Tentara Nasional Indonesia (TNI) akan mengadakan langkah-langkah untuk meminimalkan risiko kematian bagi personel militer dalam operasi di Papua. Salah satunya adalah memanfaatkan teknologi drone untuk melakukan patroli dan operasi militer di wilayah yang rawan serangan separatis. Menurut Panglima TNI, Jenderal Agus Subiyanto, dalam pembicaraannya dengan Kapolri Jenderal Listyo Sigit Prabowo, mereka membahas mengenai situasi dan keamanan, serta operasi di Papua.
Agus mengatakan bahwa ada perlunya pengembangan dalam dua pola pendekatan permasalahan di Papua, yaitu soft power dan hard power. Soft power merupakan pendekatan yang lebih bertahan, aktif dalam sosialisasi kemanusiaan, dan pembangunan di Papua. Di sisi lain, hard power merupakan respons keras dengan menggunakan sarana persenjataan dalam menghadapi situasi penyerangan.
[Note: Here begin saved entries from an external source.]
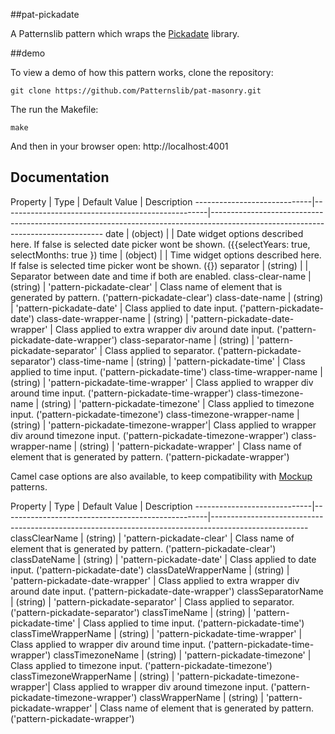 ##pat-pickadate

A Patternslib pattern which wraps the [Pickadate](http://amsul.ca/pickadate.js/) library.

##demo

To view a demo of how this pattern works, clone the repository:

    git clone https://github.com/Patternslib/pat-masonry.git

The run the Makefile:

    make

And then in your browser open: http://localhost:4001

## Documentation

Property                     | Type        | Default Value                       | Description
-----------------------------|---------------------------------------------------|---------------------------------------------------------------------------------------------------------------------------------
date                         | (object)    |                                     | Date widget options described here. If false is selected date picker wont be shown. ({{selectYears: true, selectMonths: true })
time                         | (object)    |                                     | Time widget options described here. If false is selected time picker wont be shown. ({})
separator                    | (string)    |                                     | Separator between date and time if both are enabled.
class-clear-name             | (string)    | 'pattern-pickadate-clear'           | Class name of element that is generated by pattern. ('pattern-pickadate-clear')
class-date-name              | (string)    | 'pattern-pickadate-date'            | Class applied to date input. ('pattern-pickadate-date')
class-date-wrapper-name      | (string)    | 'pattern-pickadate-date-wrapper'    | Class applied to extra wrapper div around date input. ('pattern-pickadate-date-wrapper')
class-separator-name         | (string)    | 'pattern-pickadate-separator'       | Class applied to separator. ('pattern-pickadate-separator')
class-time-name              | (string)    | 'pattern-pickadate-time'            | Class applied to time input. ('pattern-pickadate-time')
class-time-wrapper-name      | (string)    | 'pattern-pickadate-time-wrapper'    | Class applied to wrapper div around time input. ('pattern-pickadate-time-wrapper')
class-timezone-name          | (string)    | 'pattern-pickadate-timezone'        | Class applied to timezone input. ('pattern-pickadate-timezone')
class-timezone-wrapper-name  | (string)    | 'pattern-pickadate-timezone-wrapper'| Class applied to wrapper div around timezone input. ('pattern-pickadate-timezone-wrapper')
class-wrapper-name           | (string)    | 'pattern-pickadate-wrapper'         | Class name of element that is generated by pattern. ('pattern-pickadate-wrapper')


Camel case options are also available, to keep compatibility with [Mockup](https://github.com/plone/mockup) patterns.

Property                     | Type        | Default Value                       | Description
-----------------------------|---------------------------------------------------|------------------------------------------------------------------------------------------------------
classClearName               | (string)    | 'pattern-pickadate-clear'           | Class name of element that is generated by pattern. ('pattern-pickadate-clear')
classDateName                | (string)    | 'pattern-pickadate-date'            | Class applied to date input. ('pattern-pickadate-date')
classDateWrapperName         | (string)    | 'pattern-pickadate-date-wrapper'    | Class applied to extra wrapper div around date input. ('pattern-pickadate-date-wrapper')
classSeparatorName           | (string)    | 'pattern-pickadate-separator'       | Class applied to separator. ('pattern-pickadate-separator')
classTimeName                | (string)    | 'pattern-pickadate-time'            | Class applied to time input. ('pattern-pickadate-time')
classTimeWrapperName         | (string)    | 'pattern-pickadate-time-wrapper'    | Class applied to wrapper div around time input. ('pattern-pickadate-time-wrapper')
classTimezoneName            | (string)    | 'pattern-pickadate-timezone'        | Class applied to timezone input. ('pattern-pickadate-timezone')
classTimezoneWrapperName     | (string)    | 'pattern-pickadate-timezone-wrapper'| Class applied to wrapper div around timezone input. ('pattern-pickadate-timezone-wrapper')
classWrapperName             | (string)    | 'pattern-pickadate-wrapper'         | Class name of element that is generated by pattern. ('pattern-pickadate-wrapper')
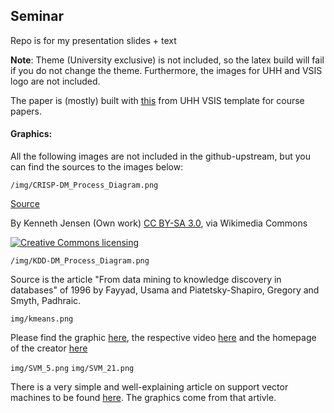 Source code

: ## Seminar 

Repo is for my presentation slides + text

**Note**: Theme (University exclusive) is not included, so the latex build will fail if you do not change the theme. Furthermore, the images for UHH and VSIS logo are not included.

The paper is (mostly) built with [this](https://vsis-www.informatik.uni-hamburg.de/vsis/teaching/templates) from UHH VSIS template for course papers. 

#### Graphics:

All the following images are not included in the github-upstream, but you can find the sources to the images below:

`/img/CRISP-DM_Process_Diagram.png`

[Source](https://commons.wikimedia.org/wiki/File%3ACRISP-DM_Process_Diagram.png)

By Kenneth Jensen (Own work) [CC BY-SA 3.0](http://creativecommons.org/licenses/by-sa/3.0), via Wikimedia Commons

<a rel="license" href="http://creativecommons.org/licenses/by-sa/3.0">
	<img alt="Creative Commons licensing" style="border-width:0" src="http://i.creativecommons.org/l/by-sa/3.0/88x31.png" />
</a>


`/img/KDD-DM_Process_Diagram.png`

Source is the article "From data mining to knowledge discovery in databases" of 1996 by Fayyad, Usama and Piatetsky-Shapiro, Gregory and Smyth, Padhraic.

`img/kmeans.png`

Please find the graphic [here](https://i.ytimg.com/vi/_aWzGGNrcic/hqdefault.jpg), the respective video [here](https://www.youtube.com/watch?v=_aWzGGNrcic) and the homepage of the creator [here](http://homepages.inf.ed.ac.uk/vlavrenk/)

`img/SVM_5.png` `img/SVM_21.png`

There is a very simple and well-explaining article on support vector machines to be found [here](https://www.analyticsvidhya.com/blog/2015/10/understaing-support-vector-machine-example-code/). The graphics come from that artivle. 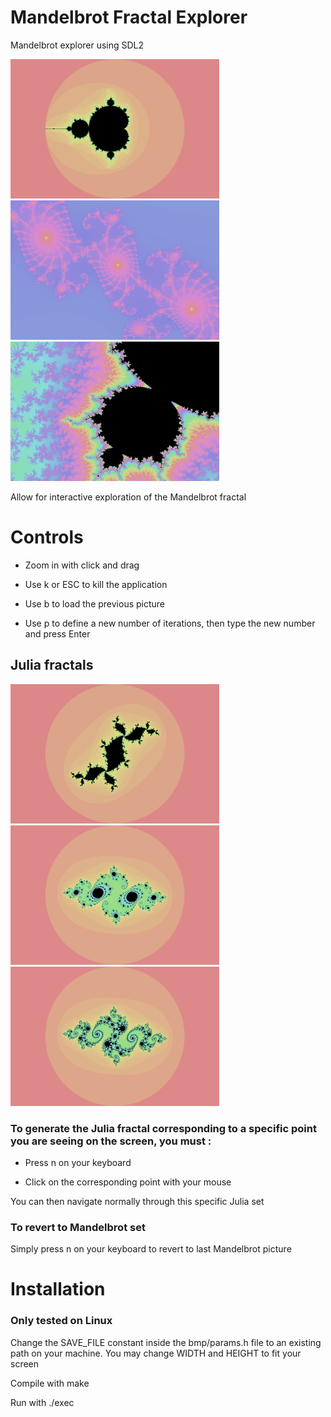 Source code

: # Mandelbrot Fractal Explorer

Mandelbrot explorer using SDL2

<img src="https://github.com/ejlly/Mandelbrot_Fractal_Explorer/blob/main/captures/Capture_2.png" width="334" height="223"/> <img src="https://github.com/ejlly/Mandelbrot_Fractal_Explorer/blob/main/captures/Capture_3.png" width="334" height="223"/> <img src="https://github.com/ejlly/Mandelbrot_Fractal_Explorer/blob/main/captures/Capture_6.png" width="334" height="223"/>

Allow for interactive exploration of the Mandelbrot fractal

# Controls

- Zoom in with click and drag

- Use k or ESC to kill the application

- Use b to load the previous picture

- Use p to define a new number of iterations, then type the new number and press Enter

## Julia fractals

<img src="https://github.com/ejlly/Mandelbrot_Fractal_Explorer/blob/main/captures/Capture_5.png" width="334" height="223"/> <img src="https://github.com/ejlly/Mandelbrot_Fractal_Explorer/blob/main/captures/Capture_7.png" width="334" height="223"/> <img src="https://github.com/ejlly/Mandelbrot_Fractal_Explorer/blob/main/captures/Capture_8.png" width="334" height="223"/>

### To generate the Julia fractal corresponding to a specific point you are seeing on the screen, you must :

- Press n on your keyboard

- Click on the corresponding point with your mouse

You can then navigate normally through this specific Julia set

### To revert to Mandelbrot set

Simply press n on your keyboard to revert to last Mandelbrot picture

# Installation

### Only tested on Linux

Change the SAVE_FILE constant inside the bmp/params.h file to an existing path on your machine.
You may change WIDTH and HEIGHT to fit your screen

Compile with make

Run with ./exec
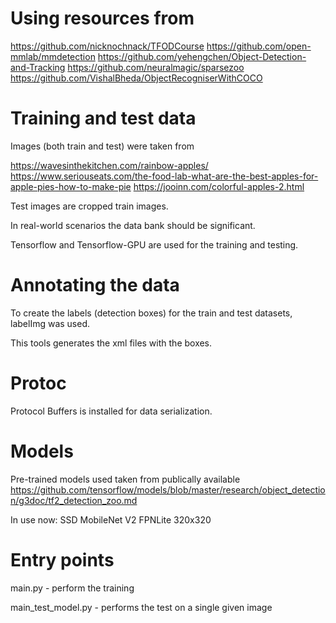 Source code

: # Using resources from

https://github.com/nicknochnack/TFODCourse
https://github.com/open-mmlab/mmdetection
https://github.com/yehengchen/Object-Detection-and-Tracking
https://github.com/neuralmagic/sparsezoo
https://github.com/VishalBheda/ObjectRecogniserWithCOCO


# Training and test data

Images (both train and test) were taken from

https://wavesinthekitchen.com/rainbow-apples/
https://www.seriouseats.com/the-food-lab-what-are-the-best-apples-for-apple-pies-how-to-make-pie
https://jooinn.com/colorful-apples-2.html

Test images are cropped train images.

In real-world scenarios the data bank should be significant.

Tensorflow and Tensorflow-GPU are used for the training and testing.


# Annotating the data

To create the labels (detection boxes) for the train and test datasets, labelImg was used.

This tools generates the xml files with the boxes.


# Protoc

Protocol Buffers is installed for data serialization.


# Models

Pre-trained models used taken from publically available https://github.com/tensorflow/models/blob/master/research/object_detection/g3doc/tf2_detection_zoo.md

In use now: SSD MobileNet V2 FPNLite 320x320


# Entry points

main.py - perform the training

main_test_model.py - performs the test on a single given image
Abgus juga menyampaikan perlunya pemanfaatan teknologi persenjataan yang dimiliki oleh TNI-Polri, seperti penggunaan pesawat tanpa awak untuk melakukan patroli dan penetrasi situasi di Papua. Hal ini dilakukan untuk meminimalisasi risiko jatuhnya korban dari pihak TNI maupun Polri yang kerap menjadi sasaran penyerangan kelompok separatisme di Papua.
Selain untuk tujuan sistem persenjataan, drone juga dapat digunakan untuk kegiatan lainnya, seperti pencarian korban dan penanganan bencana alam. Terkait situasi keamanan di Papua, sejak 23 November 2023, kelompok separatisme Papua Merdeka telah melakukan pembunuhan terhadap 13 prajurit TNI maupun Polri. Penyerangan tersebut terjadi saat operasi, maupun saat melawan serangan kelompok separatisme bersenjata di pedalaman Papua.
Dalam beberapa kontak senjata, TPNPB telah menewaskan beberapa personel TNI, sedangkan pihak TNI juga telah menewaskan anggota TPNPB. Agus menegaskan bahwa TNI akan mengoptimalisasi penggunaan drone ini, dengan menjadikannya satuan-satuan khusus drone. Hal ini diharapkan dapat membantu meminimalisasi risiko penyerangan dan memperlancar operasi militer di Papua.